Sarah Frick is the front person for Tulsa’s alt-glam rock and roll band Golden Ones. The band is set to release their debut LP, Nowhere Fast, on November 27 via Horton Records.
Recorded at Leon Russell’s Paradise Studio by Jason Weinheimer and Zachariah Reeves of Fellowship Hall Sound over two days in July, the LP consists of ten original songs that “touch on everything from the current state of the world, the anxiety of getting older, feminist anthems, addiction, and love in all its forms with crunchy guitars, booming drums, infectious melodies and the slinky, glittery grooves of the 70s.”
Preorder Nowhere Fast HERE.
The band pays homage to David Bowie by taking their name from Bowie’s song, “Oh! You Pretty Things,” from the lyric “where the books were found by the Golden ones, Written in pain, written in awe, by a puzzled man who questioned what we were here for.” In addition to Frick, the band is made of up of lead guitarist Sean Fisher, bassist Jesse Frick, and drummer Jay Sullivan.

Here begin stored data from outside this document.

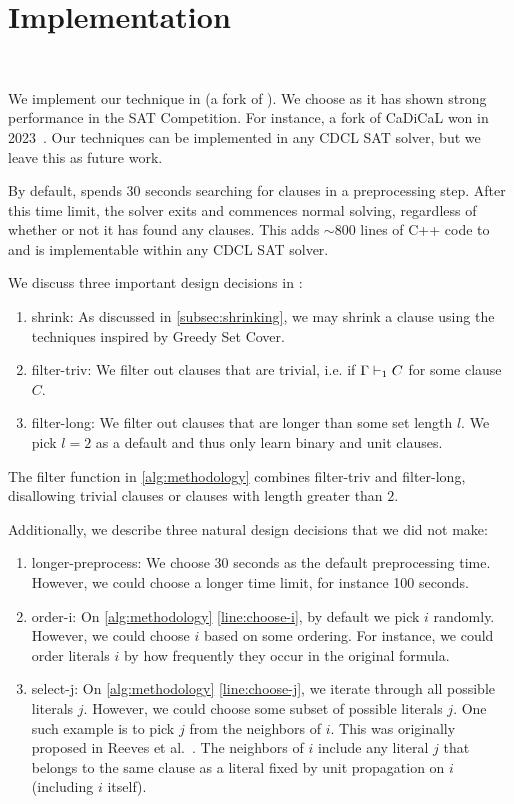 \section{Implementation}~\label{sec:implementation}

We implement our technique in \tool (a fork of \cadical
). We choose \cadical as it has shown strong performance in the SAT Competition.
For instance, a fork of CaDiCaL won in 2023~\cite{satcomp2023}. Our techniques
can be implemented in any CDCL SAT solver, but we leave this as future work.

By default, \tool spends 30 seconds searching for \pr clauses in a preprocessing step. After this time limit, the solver exits and commences normal solving,
regardless of whether or not it has found any \pr clauses. This adds $\sim\!800$ lines
of C++ code to \cadical and is implementable within any CDCL SAT solver.

We discuss three important design decisions in \tool:

\begin{enumerate}
  \item \textsf{shrink}: As discussed in \autoref{subsec:shrinking}, we may
  shrink a clause using the techniques inspired by Greedy Set Cover.
  \item \textsf{filter-triv}: We filter out clauses that are trivial, i.e. if
  $\Gamma \vdash_1 C$ for some clause $C$.
  \item \textsf{filter-long}: We filter out clauses that are longer than some
  set length $l$. We pick $l = 2$ as a default and thus only learn binary and unit
  clauses.
\end{enumerate}

The filter function in \autoref{alg:methodology} combines \textsf{filter-triv} and \textsf{filter-long},
disallowing trivial clauses or clauses with length greater than $2$.

Additionally, we describe three natural design decisions that we did not make:

\begin{enumerate}
  \item \textsf{longer-preprocess}: We choose 30 seconds as the default
  preprocessing time. However, we could choose a longer time limit, for instance
  100 seconds.
  \item \textsf{order-i}: On \autoref{alg:methodology} \autoref{line:choose-i},
  by default we pick $i$ randomly. However, we could choose $i$ based
  on some ordering. For instance, we could order literals $i$ by how frequently
  they occur in the original formula.
  \item \textsf{select-j}: On \autoref{alg:methodology} \autoref{line:choose-j},
  we iterate through all possible literals $j$. However, we
  could choose some subset of possible literals $j$. One such example is to pick $j$ from 
  the neighbors of $i$. This was originally proposed in Reeves et al.~\cite{prelearn}.
  The neighbors of $i$ include any literal $j$ that belongs to the same clause as
  a literal fixed by unit propagation on $i$ (including $i$ itself).
\end{enumerate}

What is your definition of tone, and how has it changed over the years?
Growing up I was taught at a young age about the importance of guitar tone. My dad is an accomplished guitar player and he taught me everything I know! My definition of tone is the attitude of the instrument.
Which guitars, amps, and pedals are you currently using and why?
I play a 1979 Studio Zephyr Electra, that was actually one of my dad’s first guitars. Funny story—he got rid of it over thirty years ago and happened to find it again on craigslist and then gifted it to me. He knew it was his because of the crack on the back of the body. It has that classic ’70s Les Paul fullness and it’s priceless to me. My other guitar is a Player Series Mexican Fender Stratocaster. I love it. It’s so smooth and fun to play. For pedals, I keep it pretty simple; right now my pedalboard consists of an Xotic BB Preamp, BOSS Delay Waza Craft, BOSS Equalizer, and a BOSS Chromatic Tuner! If you have a great tube amp and a BB Preamp, that’s all you really need for a great rock and roll sound. I use a VHT half stack. It packs a punch and is super easy to transport. One of these days I’m going to steal my dad’s vintage Marshall JCM 800 though…
What about strings?
Ernie Ball Regular Slinky’s for my Electra and Fender Super Bullets for my Strat.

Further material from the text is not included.